1

I generate an numpy array in python using the simple code below. When I print out the object size in the console, I learn that the object is using 228 MB of memory. But when I look at what is happening to my actual RAM, I get a very different result. In the System Monitor's resources tab I can see an increase of 1.3 GB in memory usage while generating this array. To be sure that it's cause by python, I also watched the process tab. Same thing there. The process "python3.5" increases its memory usage up to 1.3 GB during the 10 seconds, which the script needs to finish.

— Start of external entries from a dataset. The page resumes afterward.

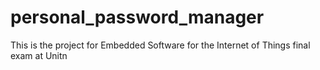 # personal_password_manager
This is the project for Embedded Software for the Internet of Things final exam at Unitn
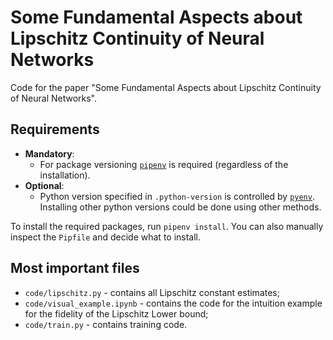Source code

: # Some Fundamental Aspects about Lipschitz Continuity of Neural Networks
Code for the paper "Some Fundamental Aspects about Lipschitz Continuity of Neural Networks". 

## Requirements
- **Mandatory**: 
	- For package versioning [`pipenv`](https://pypi.org/project/pipenv/) is required (regardless of the installation).
- **Optional**: 
	- Python version specified in `.python-version` is controlled by [`pyenv`](https://github.com/pyenv/pyenv). Installing other python versions could be done using other methods.

To install the required packages, run `pipenv install`. You can also manually inspect the `Pipfile` and decide what to install.

## Most important files
- `code/lipschitz.py` - contains all Lipschitz constant estimates;
- `code/visual_example.ipynb` - contains the code for the intuition example for the fidelity of the Lipschitz Lower bound;
- `code/train.py` - contains training code.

This means python takes up almost six times as much memory, as it should for this object. I would understand a certain memory overhead for managing the objects, but not a 6-fold increase. I did not find a understandable explanation for why I can't use python to e.g. read-in files, which are bigger than one sixth of my memory.

import sys
import numpy as np
scale = 30000000
vector1 = np.array([x for x in range(scale)])
# vector1 = np.array(list(range(scale))) # same thing here
print(((sys.getsizeof(vector1)/1024)/1024.0), 'MB')

Thanks for any understandable explanation for this.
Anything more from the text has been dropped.